[EXERCISE GOAL]: After reading each line of the entries, give the number of lines that contain "习匪集团不仅不需要派狗去你家" and nothing else.

[RECORDS PROVIDED]:
BEGIN
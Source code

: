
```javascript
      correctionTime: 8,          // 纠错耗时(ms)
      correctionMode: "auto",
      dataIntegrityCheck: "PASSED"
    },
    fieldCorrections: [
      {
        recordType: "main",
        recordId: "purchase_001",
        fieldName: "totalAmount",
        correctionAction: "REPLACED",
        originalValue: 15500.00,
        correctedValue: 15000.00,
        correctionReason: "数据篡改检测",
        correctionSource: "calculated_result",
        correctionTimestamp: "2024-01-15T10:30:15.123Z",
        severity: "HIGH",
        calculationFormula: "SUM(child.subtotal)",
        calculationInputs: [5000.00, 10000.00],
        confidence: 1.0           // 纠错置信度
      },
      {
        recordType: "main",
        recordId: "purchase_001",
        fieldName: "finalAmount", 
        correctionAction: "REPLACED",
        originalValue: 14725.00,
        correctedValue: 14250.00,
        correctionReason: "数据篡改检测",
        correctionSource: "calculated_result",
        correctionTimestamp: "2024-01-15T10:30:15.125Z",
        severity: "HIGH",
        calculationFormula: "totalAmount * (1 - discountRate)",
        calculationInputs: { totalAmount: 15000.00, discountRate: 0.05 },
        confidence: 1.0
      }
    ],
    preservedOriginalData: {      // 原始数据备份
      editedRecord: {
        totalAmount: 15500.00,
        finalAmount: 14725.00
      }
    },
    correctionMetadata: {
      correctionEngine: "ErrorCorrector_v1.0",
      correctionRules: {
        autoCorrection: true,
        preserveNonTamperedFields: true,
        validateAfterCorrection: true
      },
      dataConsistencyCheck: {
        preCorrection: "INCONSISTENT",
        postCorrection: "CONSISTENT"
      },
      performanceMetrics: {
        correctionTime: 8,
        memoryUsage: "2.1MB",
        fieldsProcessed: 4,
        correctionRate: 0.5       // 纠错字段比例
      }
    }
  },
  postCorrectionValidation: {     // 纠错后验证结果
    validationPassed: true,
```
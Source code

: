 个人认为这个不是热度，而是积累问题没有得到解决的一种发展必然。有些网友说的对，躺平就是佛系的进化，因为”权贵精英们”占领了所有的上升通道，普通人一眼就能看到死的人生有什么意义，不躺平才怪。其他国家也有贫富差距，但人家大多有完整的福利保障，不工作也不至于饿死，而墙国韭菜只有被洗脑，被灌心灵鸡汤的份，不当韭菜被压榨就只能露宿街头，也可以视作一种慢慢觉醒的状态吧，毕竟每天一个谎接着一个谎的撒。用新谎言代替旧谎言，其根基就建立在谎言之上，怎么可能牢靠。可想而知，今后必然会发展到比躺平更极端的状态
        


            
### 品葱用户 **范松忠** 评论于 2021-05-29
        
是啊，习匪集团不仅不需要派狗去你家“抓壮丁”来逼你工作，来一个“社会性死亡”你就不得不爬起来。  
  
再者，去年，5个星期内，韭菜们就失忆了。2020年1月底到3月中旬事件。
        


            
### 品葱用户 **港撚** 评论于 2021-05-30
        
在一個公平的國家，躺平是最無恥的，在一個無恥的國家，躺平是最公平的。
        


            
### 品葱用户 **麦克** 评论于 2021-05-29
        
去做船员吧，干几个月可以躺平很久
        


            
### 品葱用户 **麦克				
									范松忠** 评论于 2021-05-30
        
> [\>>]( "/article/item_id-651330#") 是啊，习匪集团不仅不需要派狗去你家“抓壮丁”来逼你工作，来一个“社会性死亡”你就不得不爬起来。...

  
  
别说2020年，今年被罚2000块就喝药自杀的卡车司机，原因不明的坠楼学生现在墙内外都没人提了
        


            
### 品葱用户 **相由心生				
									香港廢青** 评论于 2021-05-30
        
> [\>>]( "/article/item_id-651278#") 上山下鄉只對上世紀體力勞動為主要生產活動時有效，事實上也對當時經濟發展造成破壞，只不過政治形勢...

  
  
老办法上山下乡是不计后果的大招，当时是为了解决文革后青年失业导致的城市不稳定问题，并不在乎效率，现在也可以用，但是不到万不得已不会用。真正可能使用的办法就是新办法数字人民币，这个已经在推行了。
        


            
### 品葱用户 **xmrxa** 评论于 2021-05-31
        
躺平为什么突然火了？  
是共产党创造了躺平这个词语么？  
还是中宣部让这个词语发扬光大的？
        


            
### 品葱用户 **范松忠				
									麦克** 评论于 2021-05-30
END
[TASK ANSWER]: 2